When I first met Mary Oliver, I was living in Virginia. I was in a raw season in my life, a time of digging and scraping at my soul.  I’d discovered buried pieces of myself, strands and whole chunks, and was trying to unearth them. They were painful days, wrenching at times, my confusion and prayers and tears my bedfellows.

A gift came to me in those days, and the gift was poetry. I’d loved poems as a teen and young adult, but they had been on a back shelf for more than a decade… lodged so far back they’d all but vanished. God brought me a poet friend who revived my interest, and as an opening present she bequeathed Mary Oliver to me, lending me several of her collections. I would let my eyes run across the lines by lamplight as I lay in bed, receiving the words and images as a balm. Mary’s steady observation of the world, her outward gaze and heart-ward questions, her stubborn hope… they spoke to me.

Mary’s “Wild Geese,” one her most famous poems, became like a mantra for me in those days. I memorised it the day I first encountered it. Here are the beginning and end:

“You do not have to be good.

You do not have to walk on your knees

for a hundred miles through the desert repenting.
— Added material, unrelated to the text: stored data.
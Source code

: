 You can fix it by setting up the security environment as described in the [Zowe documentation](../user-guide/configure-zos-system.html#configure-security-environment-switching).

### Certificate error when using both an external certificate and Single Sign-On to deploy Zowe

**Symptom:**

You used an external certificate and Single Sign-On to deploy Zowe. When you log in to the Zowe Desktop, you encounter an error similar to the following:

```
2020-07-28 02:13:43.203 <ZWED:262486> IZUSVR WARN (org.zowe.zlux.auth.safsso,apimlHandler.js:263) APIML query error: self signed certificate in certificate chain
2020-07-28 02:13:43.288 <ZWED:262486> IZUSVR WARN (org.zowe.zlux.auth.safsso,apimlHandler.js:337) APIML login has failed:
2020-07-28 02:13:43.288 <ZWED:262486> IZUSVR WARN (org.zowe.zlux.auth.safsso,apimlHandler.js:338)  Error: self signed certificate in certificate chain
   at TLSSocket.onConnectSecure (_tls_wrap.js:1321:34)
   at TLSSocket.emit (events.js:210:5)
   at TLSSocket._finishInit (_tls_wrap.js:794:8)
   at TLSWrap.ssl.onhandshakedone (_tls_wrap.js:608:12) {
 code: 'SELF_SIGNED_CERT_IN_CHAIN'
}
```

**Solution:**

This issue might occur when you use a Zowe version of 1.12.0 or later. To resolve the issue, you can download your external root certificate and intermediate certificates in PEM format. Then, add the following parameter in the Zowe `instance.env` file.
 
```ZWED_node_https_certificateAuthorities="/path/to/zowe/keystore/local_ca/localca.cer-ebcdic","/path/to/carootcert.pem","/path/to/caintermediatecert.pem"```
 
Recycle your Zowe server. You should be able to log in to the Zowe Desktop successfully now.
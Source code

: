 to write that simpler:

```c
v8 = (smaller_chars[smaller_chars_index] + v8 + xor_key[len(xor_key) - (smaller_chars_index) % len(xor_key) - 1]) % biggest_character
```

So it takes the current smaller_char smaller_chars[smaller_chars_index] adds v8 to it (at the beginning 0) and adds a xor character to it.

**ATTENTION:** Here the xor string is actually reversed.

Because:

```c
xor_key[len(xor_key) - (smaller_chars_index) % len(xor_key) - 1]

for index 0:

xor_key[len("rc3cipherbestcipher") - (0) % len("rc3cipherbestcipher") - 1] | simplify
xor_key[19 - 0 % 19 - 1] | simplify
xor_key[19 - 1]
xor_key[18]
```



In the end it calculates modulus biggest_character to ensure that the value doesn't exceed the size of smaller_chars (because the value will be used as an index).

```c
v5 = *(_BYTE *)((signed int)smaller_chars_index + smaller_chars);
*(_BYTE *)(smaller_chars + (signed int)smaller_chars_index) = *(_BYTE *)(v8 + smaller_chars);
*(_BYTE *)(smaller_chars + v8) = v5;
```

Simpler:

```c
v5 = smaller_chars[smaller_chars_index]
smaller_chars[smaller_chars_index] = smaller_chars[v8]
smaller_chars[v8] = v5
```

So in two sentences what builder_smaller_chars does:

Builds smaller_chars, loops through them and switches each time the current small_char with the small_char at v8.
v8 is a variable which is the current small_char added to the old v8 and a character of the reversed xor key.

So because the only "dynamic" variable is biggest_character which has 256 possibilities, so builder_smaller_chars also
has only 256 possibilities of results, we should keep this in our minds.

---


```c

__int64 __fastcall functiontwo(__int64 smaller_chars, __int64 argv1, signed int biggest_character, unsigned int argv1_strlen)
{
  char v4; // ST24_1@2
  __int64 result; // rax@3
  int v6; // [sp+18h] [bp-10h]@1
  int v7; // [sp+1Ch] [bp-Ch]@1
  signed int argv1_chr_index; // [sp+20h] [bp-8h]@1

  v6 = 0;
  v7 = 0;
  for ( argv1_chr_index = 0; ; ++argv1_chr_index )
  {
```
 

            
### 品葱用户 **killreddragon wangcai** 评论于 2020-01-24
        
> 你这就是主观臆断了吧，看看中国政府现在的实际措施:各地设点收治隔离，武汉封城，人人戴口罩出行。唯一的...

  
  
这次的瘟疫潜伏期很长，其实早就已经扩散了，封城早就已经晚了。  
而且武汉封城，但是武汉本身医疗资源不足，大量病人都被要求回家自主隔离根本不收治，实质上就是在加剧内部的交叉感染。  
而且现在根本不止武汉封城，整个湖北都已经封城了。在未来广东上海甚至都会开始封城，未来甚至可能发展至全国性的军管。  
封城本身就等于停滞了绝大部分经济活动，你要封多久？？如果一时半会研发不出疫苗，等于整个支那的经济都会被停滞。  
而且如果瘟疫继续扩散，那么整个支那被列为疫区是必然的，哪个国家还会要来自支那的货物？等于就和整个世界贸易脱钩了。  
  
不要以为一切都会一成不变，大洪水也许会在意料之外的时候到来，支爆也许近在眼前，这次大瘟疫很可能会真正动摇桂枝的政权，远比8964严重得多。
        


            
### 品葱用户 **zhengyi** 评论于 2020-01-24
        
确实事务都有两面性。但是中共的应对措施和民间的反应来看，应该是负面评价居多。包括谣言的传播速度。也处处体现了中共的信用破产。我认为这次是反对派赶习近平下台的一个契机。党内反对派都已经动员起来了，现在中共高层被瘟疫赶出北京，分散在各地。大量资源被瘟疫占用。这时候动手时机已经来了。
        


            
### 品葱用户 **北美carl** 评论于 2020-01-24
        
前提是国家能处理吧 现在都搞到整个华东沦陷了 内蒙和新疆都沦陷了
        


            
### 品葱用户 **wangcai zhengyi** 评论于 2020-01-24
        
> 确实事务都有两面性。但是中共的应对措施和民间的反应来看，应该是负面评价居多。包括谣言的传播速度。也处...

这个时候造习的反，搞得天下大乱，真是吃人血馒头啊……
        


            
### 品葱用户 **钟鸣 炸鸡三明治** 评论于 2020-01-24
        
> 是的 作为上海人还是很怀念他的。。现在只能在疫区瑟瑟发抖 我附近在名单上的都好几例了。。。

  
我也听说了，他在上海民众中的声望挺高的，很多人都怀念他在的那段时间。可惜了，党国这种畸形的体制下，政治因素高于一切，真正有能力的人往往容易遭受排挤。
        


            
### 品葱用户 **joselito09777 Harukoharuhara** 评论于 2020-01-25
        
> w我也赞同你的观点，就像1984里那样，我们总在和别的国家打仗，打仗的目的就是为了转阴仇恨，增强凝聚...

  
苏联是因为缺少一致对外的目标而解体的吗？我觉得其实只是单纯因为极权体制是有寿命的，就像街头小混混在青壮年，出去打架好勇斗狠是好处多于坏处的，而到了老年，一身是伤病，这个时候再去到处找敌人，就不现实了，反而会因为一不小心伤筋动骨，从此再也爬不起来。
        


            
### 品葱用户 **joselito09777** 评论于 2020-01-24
You only have to let the soft animal of your body

love what it loves…

Whoever you are, no matter how lonely, 

the world offers itself to your imagination,

calls to you like the wild geese, harsh and exciting  

over and over announcing your place 

in the family of things.”

My soul needed to know, in those days, that it didn’t have to be good. It needed to know that simply being was enough. It had strived to be good for a long time and was reeling from how insufficient the results felt. Having my soul’s loves, its very self, validated brought freedom, and so did affirming that it had a true and irreplaceable spot “in the family of things.” I was treasured and I belonged; Mary and her wild geese assured me of this. They assured not my head, which had long known these truths as pious platitudes, but my soul. Poetry, after all, is language against which the heart has no defense. (~David Whyte). When the soul comes to learn what the head knows perfectly well, this is the place of transformation.

Other Mary Oliver words moved me, too, but they mattered less than the woman herself. She was observant, reflective, diligent, living a life as quiet as the sky at dusk. What profoundly touched me was her bravery. Because of her intense privacy she almost never consented to be interviewed, but I was moved by what I discovered in this interview (one of several exceptions).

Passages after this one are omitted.